4 Ways to Eat Carbs Without Gaining Weight

4 Ways to Eat Carbs Without Gaining Weight

(Last Updated On: December 1, 2018)

4 Ways to Eat Carbs Without Gaining WeightIn a world where low-carb diets such as Atkins and the Dukan rule, carbs may seem to some to have been relegated to the list of foods to avoid. This is bad for two reasons. You need a certain amount of carbs in your diet for fuel, especially if you work out intensely. Secondly, an extremely low-carbohydrate diet is difficult to sustain long-term.

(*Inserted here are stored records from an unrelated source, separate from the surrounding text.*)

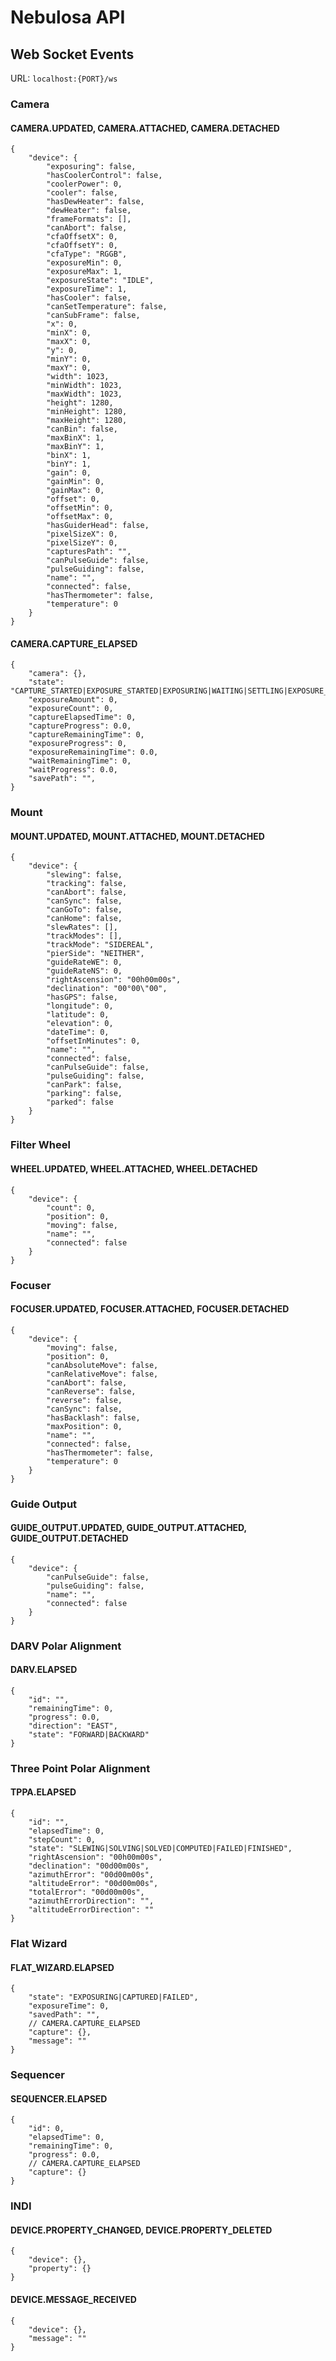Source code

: # Nebulosa API

## Web Socket Events

URL: `localhost:{PORT}/ws`

### Camera

#### CAMERA.UPDATED, CAMERA.ATTACHED, CAMERA.DETACHED

```json5
{
    "device": {
        "exposuring": false,
        "hasCoolerControl": false,
        "coolerPower": 0,
        "cooler": false,
        "hasDewHeater": false,
        "dewHeater": false,
        "frameFormats": [],
        "canAbort": false,
        "cfaOffsetX": 0,
        "cfaOffsetY": 0,
        "cfaType": "RGGB",
        "exposureMin": 0,
        "exposureMax": 1,
        "exposureState": "IDLE",
        "exposureTime": 1,
        "hasCooler": false,
        "canSetTemperature": false,
        "canSubFrame": false,
        "x": 0,
        "minX": 0,
        "maxX": 0,
        "y": 0,
        "minY": 0,
        "maxY": 0,
        "width": 1023,
        "minWidth": 1023,
        "maxWidth": 1023,
        "height": 1280,
        "minHeight": 1280,
        "maxHeight": 1280,
        "canBin": false,
        "maxBinX": 1,
        "maxBinY": 1,
        "binX": 1,
        "binY": 1,
        "gain": 0,
        "gainMin": 0,
        "gainMax": 0,
        "offset": 0,
        "offsetMin": 0,
        "offsetMax": 0,
        "hasGuiderHead": false,
        "pixelSizeX": 0,
        "pixelSizeY": 0,
        "capturesPath": "",
        "canPulseGuide": false,
        "pulseGuiding": false,
        "name": "",
        "connected": false,
        "hasThermometer": false,
        "temperature": 0
    }
}
```

#### CAMERA.CAPTURE_ELAPSED

```json5
{
    "camera": {},
    "state": "CAPTURE_STARTED|EXPOSURE_STARTED|EXPOSURING|WAITING|SETTLING|EXPOSURE_FINISHED|CAPTURE_FINISHED",
    "exposureAmount": 0,
    "exposureCount": 0,
    "captureElapsedTime": 0,
    "captureProgress": 0.0,
    "captureRemainingTime": 0,
    "exposureProgress": 0,
    "exposureRemainingTime": 0.0,
    "waitRemainingTime": 0,
    "waitProgress": 0.0,
    "savePath": "",
}
```

### Mount

#### MOUNT.UPDATED, MOUNT.ATTACHED, MOUNT.DETACHED

```json5
{
    "device": {
        "slewing": false,
        "tracking": false,
        "canAbort": false,
        "canSync": false,
        "canGoTo": false,
        "canHome": false,
        "slewRates": [],
        "trackModes": [],
        "trackMode": "SIDEREAL",
        "pierSide": "NEITHER",
        "guideRateWE": 0,
        "guideRateNS": 0,
        "rightAscension": "00h00m00s",
        "declination": "00°00\"00",
        "hasGPS": false,
        "longitude": 0,
        "latitude": 0,
        "elevation": 0,
        "dateTime": 0,
        "offsetInMinutes": 0,
        "name": "",
        "connected": false,
        "canPulseGuide": false,
        "pulseGuiding": false,
        "canPark": false,
        "parking": false,
        "parked": false
    }
}
```

### Filter Wheel

#### WHEEL.UPDATED, WHEEL.ATTACHED, WHEEL.DETACHED

```json5
{
    "device": {
        "count": 0,
        "position": 0,
        "moving": false,
        "name": "",
        "connected": false
    }
}
```

### Focuser

#### FOCUSER.UPDATED, FOCUSER.ATTACHED, FOCUSER.DETACHED

```json5
{
    "device": {
        "moving": false,
        "position": 0,
        "canAbsoluteMove": false,
        "canRelativeMove": false,
        "canAbort": false,
        "canReverse": false,
        "reverse": false,
        "canSync": false,
        "hasBacklash": false,
        "maxPosition": 0,
        "name": "",
        "connected": false,
        "hasThermometer": false,
        "temperature": 0
    }
}
```

### Guide Output

#### GUIDE_OUTPUT.UPDATED, GUIDE_OUTPUT.ATTACHED, GUIDE_OUTPUT.DETACHED

```json5
{
    "device": {
        "canPulseGuide": false,
        "pulseGuiding": false,
        "name": "",
        "connected": false
    }
}
```

### DARV Polar Alignment

#### DARV.ELAPSED

```json5
{
    "id": "",
    "remainingTime": 0,
    "progress": 0.0,
    "direction": "EAST",
    "state": "FORWARD|BACKWARD"
}
```

### Three Point Polar Alignment

#### TPPA.ELAPSED

```json5
{
    "id": "",
    "elapsedTime": 0,
    "stepCount": 0,
    "state": "SLEWING|SOLVING|SOLVED|COMPUTED|FAILED|FINISHED",
    "rightAscension": "00h00m00s",
    "declination": "00d00m00s",
    "azimuthError": "00d00m00s",
    "altitudeError": "00d00m00s",
    "totalError": "00d00m00s",
    "azimuthErrorDirection": "",
    "altitudeErrorDirection": ""
}
```

### Flat Wizard

#### FLAT_WIZARD.ELAPSED

```json5
{
    "state": "EXPOSURING|CAPTURED|FAILED",
    "exposureTime": 0,
    "savedPath": "",
    // CAMERA.CAPTURE_ELAPSED
    "capture": {},
    "message": ""
}
```

### Sequencer

#### SEQUENCER.ELAPSED

```json5
{
    "id": 0,
    "elapsedTime": 0,
    "remainingTime": 0,
    "progress": 0.0,
    // CAMERA.CAPTURE_ELAPSED
    "capture": {}
}
```

### INDI

#### DEVICE.PROPERTY_CHANGED, DEVICE.PROPERTY_DELETED

```json5
{
    "device": {},
    "property": {}
}
```

#### DEVICE.MESSAGE_RECEIVED

```json5
{
    "device": {},
    "message": ""
}
```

The problem with eating high-carbohydrate foods is they cause insulin levels to spike. Insulin is a hormone that not only moves glucose into cells but promotes fat storage as well. The insulin spike that occurs after eating a high-carbohydrate food is the body’s signal to store more fat. Not a good thing if you’re trying to maintain your weight or lose a few pounds. Fortunately, there are ways to eat carbohydrates that will have less impact on insulin levels and fat storage.

Eat Carbs with Proteins

When you eat carbs, combine them with a protein source. According to Dr. Cheryle Hart, author of the book The Insulin Resistance Diet, protein doesn’t cause the same spike in insulin levels as carbohydrates do. She suggests combining carbohydrates with a protein source to reduce the rise in insulin that occurs after eating a carb-rich snack. For example, when you eat potatoes, have them with a source of lean protein like turkey or lean fish. The idea is to balance the insulin-boosting effect of the potatoes with a protein.

Eat Fiber-Rich Carbs

Not all carbohydrates have the same effect on insulin levels. Fiber helps to reduce how rapidly carbohydrates are absorbed. This lowers the insulin response. When you eat a piece of white bread, you’ll get greater insulin release than when you eat a piece of whole-grain bread that’s rich in fiber. Fruits and vegetables are carbohydrates, but they don’t cause the same insulin response, because they also contain fiber. Focus your carbs around fiber-rich carbohydrates like vegetables, and eat moderate amounts of fruits and whole grains. Eliminate processed carbs that have had most of their fiber removed from your diet as much as possible. They’ll do nothing good for your waistline or your health.

Stop Drinking Carbs

Beverages that are high in carbs like sports drinks and undiluted fruit juices cause insulin spikes because there’s no fiber to slow down their absorption. Fruit juice has the benefit of being rich in vitamins and antioxidants, but enjoy the whole fruit rather than drinking a glass of fruit juice. Many fruit juices and sports drinks are high in calories too. Wouldn’t you rather eat your calories instead?

Time Your Carbs Correctly

You should probably limit rapidly absorbed carbs that lack fiber. The exception is after you’ve completed an intense workout. After a hard workout, your glycogen stores are depleted, and you need carbohydrates to replace them. Many bodybuilders combine simple carbohydrates that boost insulin levels with protein after a strength training session. The simple carbs stimulate insulin release, which helps amino acids from the protein enter muscle cells where they can be used to build lean body mass. A bowl of oatmeal and two eggs or an order of lean, turkey sausage is a breakfast meal that would rapidly replenish glycogen stores and help muscle cells get access to the protein they need after a morning workout.

Carbs Aren’t the Enemy

You need carbs if you work out. The key is to know when and how to eat them. Carbohydrates are an important part of a healthy diet. Don’t ignore them.

 

References:

The Insulin Resistance Diet. Cheryle R. Hart, M.D. Mary Kay Grossman, R.D. 2001.

American Journal of Clinical Nutrition. 44: 847-56.